Bu sabah uyandığımda herkesin iç sesini duyabildiğimi fark ettim.
Başta bunun bir rüya olduğunu düşündüm. Gözlerimi aralarken, yan dairemde yaşayan yaşlı adamın içini çeken bir düşüncesi yankılandı zihnimde: “Bugün de balığa gitmeyeceğim. Ayaklarım beni taşımıyor artık.” Oysa ev sessizdi. O konuşmamıştı. Ama ben onu duymuştum. Düşüncesini.
Şaşkınlıkla doğruldum. Belki uyanmamıştım henüz, belki de beynim oyun oynuyordu. Ama annemin mutfakta salçalı menemen hazırlarken içinden geçirdiği düşünceler bunu yalanladı: “Kahvaltı yapmaz şimdi. Elinde telefon, yine hiçbir şeyle ilgilenmiyor. Bazen korkuyorum geleceği için.”
Elini yüzüne sürdü, sonra bana seslendi:
— Kahvaltı hazır, hadi gel oğlum!
Yüzünde tatlı bir gülümseme vardı ama içinden geçenler o kadar farklıydı ki, sesinin sıcaklığına rağmen içimi üşüttü.

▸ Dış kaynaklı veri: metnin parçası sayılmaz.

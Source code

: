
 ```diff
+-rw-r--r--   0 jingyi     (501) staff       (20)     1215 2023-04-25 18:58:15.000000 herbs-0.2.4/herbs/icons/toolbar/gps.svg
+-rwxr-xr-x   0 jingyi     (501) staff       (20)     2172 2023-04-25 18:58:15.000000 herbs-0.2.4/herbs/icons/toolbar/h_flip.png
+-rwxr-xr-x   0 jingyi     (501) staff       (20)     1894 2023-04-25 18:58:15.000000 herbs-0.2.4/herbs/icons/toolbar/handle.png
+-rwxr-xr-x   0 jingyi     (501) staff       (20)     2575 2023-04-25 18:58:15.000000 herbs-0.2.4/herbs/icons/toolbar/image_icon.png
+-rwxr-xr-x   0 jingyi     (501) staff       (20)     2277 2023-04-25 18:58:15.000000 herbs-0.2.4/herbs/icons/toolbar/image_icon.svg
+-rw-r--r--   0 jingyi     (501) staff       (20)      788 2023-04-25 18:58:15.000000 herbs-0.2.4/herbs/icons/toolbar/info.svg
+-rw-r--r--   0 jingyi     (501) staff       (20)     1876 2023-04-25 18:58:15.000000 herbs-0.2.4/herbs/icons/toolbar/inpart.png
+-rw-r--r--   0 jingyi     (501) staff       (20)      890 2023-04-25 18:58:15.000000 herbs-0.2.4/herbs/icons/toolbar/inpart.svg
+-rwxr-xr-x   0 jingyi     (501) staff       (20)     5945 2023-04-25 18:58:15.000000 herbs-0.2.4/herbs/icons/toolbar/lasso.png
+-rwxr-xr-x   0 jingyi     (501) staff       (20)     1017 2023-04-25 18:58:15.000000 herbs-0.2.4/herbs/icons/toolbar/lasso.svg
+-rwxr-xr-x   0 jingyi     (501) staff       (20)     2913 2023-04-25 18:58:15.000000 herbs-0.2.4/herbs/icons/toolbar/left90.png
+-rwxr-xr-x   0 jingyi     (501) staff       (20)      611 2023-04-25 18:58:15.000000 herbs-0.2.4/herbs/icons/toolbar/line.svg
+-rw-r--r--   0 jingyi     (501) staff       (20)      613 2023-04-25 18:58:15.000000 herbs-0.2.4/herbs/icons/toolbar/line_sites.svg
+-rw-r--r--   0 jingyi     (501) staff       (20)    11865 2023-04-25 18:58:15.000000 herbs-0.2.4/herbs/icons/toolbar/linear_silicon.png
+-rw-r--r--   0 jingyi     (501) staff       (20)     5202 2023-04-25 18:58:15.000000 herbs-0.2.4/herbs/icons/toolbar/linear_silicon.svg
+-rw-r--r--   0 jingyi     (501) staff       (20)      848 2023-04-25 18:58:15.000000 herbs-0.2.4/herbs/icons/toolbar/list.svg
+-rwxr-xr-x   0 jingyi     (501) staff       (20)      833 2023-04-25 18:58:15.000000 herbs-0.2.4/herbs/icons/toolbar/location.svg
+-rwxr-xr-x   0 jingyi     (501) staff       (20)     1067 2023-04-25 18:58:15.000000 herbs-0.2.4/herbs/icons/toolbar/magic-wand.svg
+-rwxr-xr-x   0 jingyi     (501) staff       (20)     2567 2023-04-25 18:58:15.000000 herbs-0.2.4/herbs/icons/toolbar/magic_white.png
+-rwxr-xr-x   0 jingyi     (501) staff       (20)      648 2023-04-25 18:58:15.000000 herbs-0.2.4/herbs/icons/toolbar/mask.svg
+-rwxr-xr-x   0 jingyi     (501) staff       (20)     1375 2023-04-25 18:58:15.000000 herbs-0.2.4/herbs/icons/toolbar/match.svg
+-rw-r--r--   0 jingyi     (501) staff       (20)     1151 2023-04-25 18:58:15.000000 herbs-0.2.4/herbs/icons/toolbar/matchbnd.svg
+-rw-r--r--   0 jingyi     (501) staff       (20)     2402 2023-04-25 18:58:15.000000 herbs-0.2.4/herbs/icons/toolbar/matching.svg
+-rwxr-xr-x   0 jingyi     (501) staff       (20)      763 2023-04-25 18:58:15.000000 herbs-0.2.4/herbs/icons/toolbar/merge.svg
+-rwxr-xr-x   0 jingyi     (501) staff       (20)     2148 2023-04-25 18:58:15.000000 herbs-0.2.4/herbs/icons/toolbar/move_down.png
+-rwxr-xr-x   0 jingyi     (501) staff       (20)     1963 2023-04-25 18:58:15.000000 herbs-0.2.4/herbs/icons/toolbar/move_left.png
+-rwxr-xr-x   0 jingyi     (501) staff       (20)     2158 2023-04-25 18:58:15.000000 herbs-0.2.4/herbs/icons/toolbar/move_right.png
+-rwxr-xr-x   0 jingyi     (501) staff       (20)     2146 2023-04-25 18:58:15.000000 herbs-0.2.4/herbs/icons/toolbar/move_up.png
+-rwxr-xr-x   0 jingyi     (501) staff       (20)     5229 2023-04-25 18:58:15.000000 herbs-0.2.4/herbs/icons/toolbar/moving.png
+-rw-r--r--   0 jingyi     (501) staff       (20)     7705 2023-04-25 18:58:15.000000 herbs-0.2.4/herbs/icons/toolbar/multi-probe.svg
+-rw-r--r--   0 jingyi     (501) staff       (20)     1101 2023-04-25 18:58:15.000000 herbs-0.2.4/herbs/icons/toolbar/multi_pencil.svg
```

Sokağa adım atar atmaz bir uğultu başladı. İnsanların iç sesleri… Düşünceler, pişmanlıklar, arzular, endişeler… Hepsi beynimde çınlıyordu. Kimi kısa bir cümle, kimi içli bir serzenişti. Genç bir adam, “Keşke ona dün gece ‘seni seviyorum’ deseydim,” diyordu. Bir kadın, “Bugün işten kovulursam ne yapacağım?” diye korkuyla düşünüyordu.

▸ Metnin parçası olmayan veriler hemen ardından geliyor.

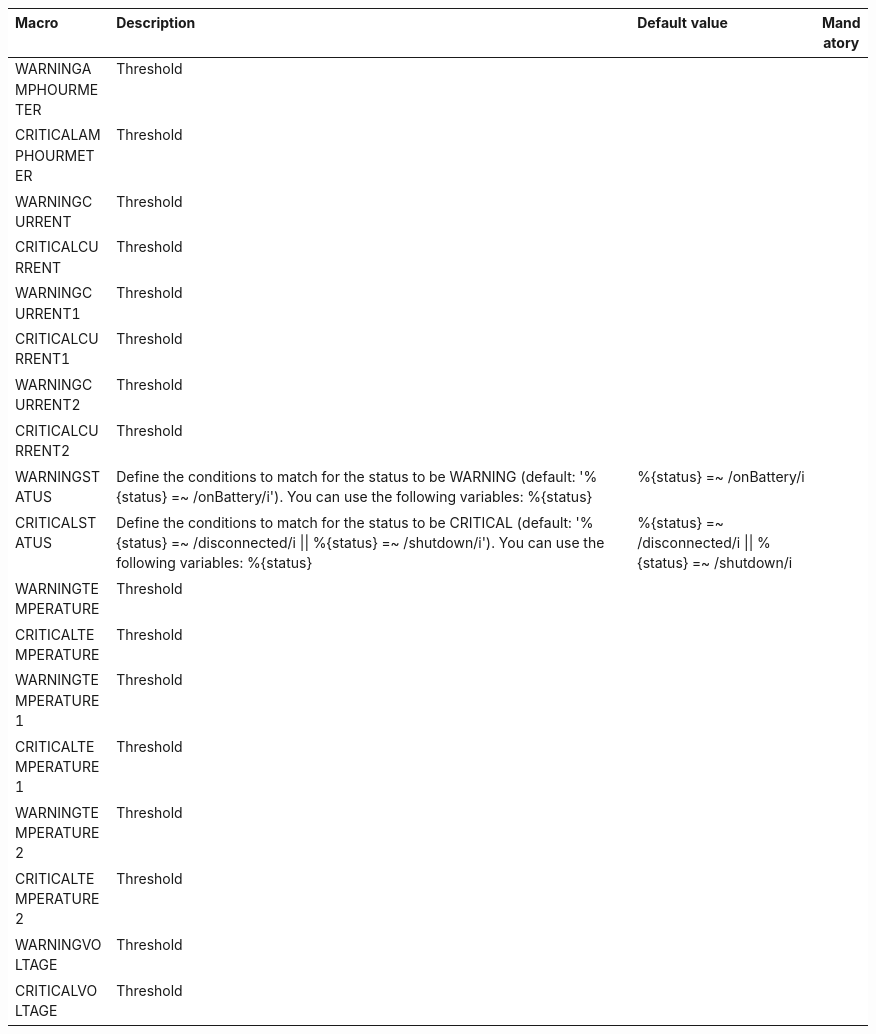 </TabItem>
<TabItem value="Battery-Status" label="Battery-Status">

| Macro                | Description                                                                                                                                                                                | Default value                                                  | Mandatory   |
|:---------------------|:-------------------------------------------------------------------------------------------------------------------------------------------------------------------------------------------|:---------------------------------------------------------------|:-----------:|
| WARNINGAMPHOURMETER  | Threshold                                                                                                                                                                                  |                                                                |             |
| CRITICALAMPHOURMETER | Threshold                                                                                                                                                                                  |                                                                |             |
| WARNINGCURRENT       | Threshold                                                                                                                                                                                  |                                                                |             |
| CRITICALCURRENT      | Threshold                                                                                                                                                                                  |                                                                |             |
| WARNINGCURRENT1      | Threshold                                                                                                                                                                                  |                                                                |             |
| CRITICALCURRENT1     | Threshold                                                                                                                                                                                  |                                                                |             |
| WARNINGCURRENT2      | Threshold                                                                                                                                                                                  |                                                                |             |
| CRITICALCURRENT2     | Threshold                                                                                                                                                                                  |                                                                |             |
| WARNINGSTATUS        | Define the conditions to match for the status to be WARNING (default: '%\{status\} =~ /onBattery/i'). You can use the following variables: %\{status\}                                     | %\{status\} =~ /onBattery/i                                    |             |
| CRITICALSTATUS       | Define the conditions to match for the status to be CRITICAL (default: '%\{status\} =~ /disconnected/i \|\| %\{status\} =~ /shutdown/i'). You can use the following variables: %\{status\} | %\{status\} =~ /disconnected/i \|\| %\{status\} =~ /shutdown/i |             |
| WARNINGTEMPERATURE   | Threshold                                                                                                                                                                                  |                                                                |             |
| CRITICALTEMPERATURE  | Threshold                                                                                                                                                                                  |                                                                |             |
| WARNINGTEMPERATURE1  | Threshold                                                                                                                                                                                           |                                                                |             |
| CRITICALTEMPERATURE1 | Threshold                                                                                                                                                                                           |                                                                |             |
| WARNINGTEMPERATURE2  | Threshold                                                                                                                                                                                  |                                                                |             |
| CRITICALTEMPERATURE2 | Threshold                                                                                                                                                                                  |                                                                |             |
| WARNINGVOLTAGE       | Threshold                                                                                                                                                                                  |                                                                |             |
| CRITICALVOLTAGE      | Threshold                                                                                                                                                                                  |                                                                |             |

Bir çocuk, elindeki dondurmayı yalarken, “Keşke babam da benimle parkta oynasa,” diyordu. Bir başkası, annesinin elini tutarken, “Keşke bu an hiç bitmese,” diye geçirdi içinden.
Beynime dolan bu sesler, yüreğimi de dolduruyordu. Kimse göründüğü gibi değildi. Gülümseyen bir yüz, içeride kırık dökük olabiliyordu. Sessiz kalanlar, içlerinden en çok bağıranlardı belki de.
Otobüste önüme oturan adamın düşünceleri, bıçak gibi kesip geçti beni: “Bugünle sınırlı yaşa. Belki yarın diye bir şey yoktur.” Gözleri dalgındı. Telefonuna bakıyor ama hiçbir şeyi görmüyordu.
Kalabalık içinde yalnız kalanların sessiz çığlıkları vardı kafamda. Bir yandan korkuyordum; bu sesler ne zaman susacaktı? Diğer yandan büyülenmiştim; bu kadar çok insan, bu kadar çok acıyı nasıl sessizce taşıyordu?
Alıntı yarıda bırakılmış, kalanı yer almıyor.